[[ AVAILABLE DATA open ]]

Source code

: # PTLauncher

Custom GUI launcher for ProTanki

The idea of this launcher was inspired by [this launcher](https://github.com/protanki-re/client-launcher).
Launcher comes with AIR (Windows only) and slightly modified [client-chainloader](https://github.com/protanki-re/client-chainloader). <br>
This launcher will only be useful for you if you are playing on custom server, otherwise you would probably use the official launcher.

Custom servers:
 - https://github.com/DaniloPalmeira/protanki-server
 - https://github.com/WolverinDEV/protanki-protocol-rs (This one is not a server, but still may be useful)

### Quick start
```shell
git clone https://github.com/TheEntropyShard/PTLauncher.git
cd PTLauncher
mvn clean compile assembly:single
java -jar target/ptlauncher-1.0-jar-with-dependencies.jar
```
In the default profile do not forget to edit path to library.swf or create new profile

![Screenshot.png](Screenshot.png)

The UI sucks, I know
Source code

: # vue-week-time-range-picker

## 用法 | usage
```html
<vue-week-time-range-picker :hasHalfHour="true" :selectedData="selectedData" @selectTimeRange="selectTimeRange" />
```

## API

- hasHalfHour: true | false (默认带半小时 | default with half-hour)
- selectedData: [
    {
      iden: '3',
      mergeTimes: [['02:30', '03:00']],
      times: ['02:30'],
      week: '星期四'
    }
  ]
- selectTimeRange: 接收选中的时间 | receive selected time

[[ AVAILABLE DATA closed ]]

* **WHAT YOU WILL DO**: Among the lines of the data above, find those with the word "client" and show them.

* **EXPECTED ANSWER**:
The idea of this launcher was inspired by [this launcher](https://github.com/protanki-re/client-launcher).
Launcher comes with AIR (Windows only) and slightly modified [client-chainloader](https://github.com/protanki-re/client-chainloader). <br>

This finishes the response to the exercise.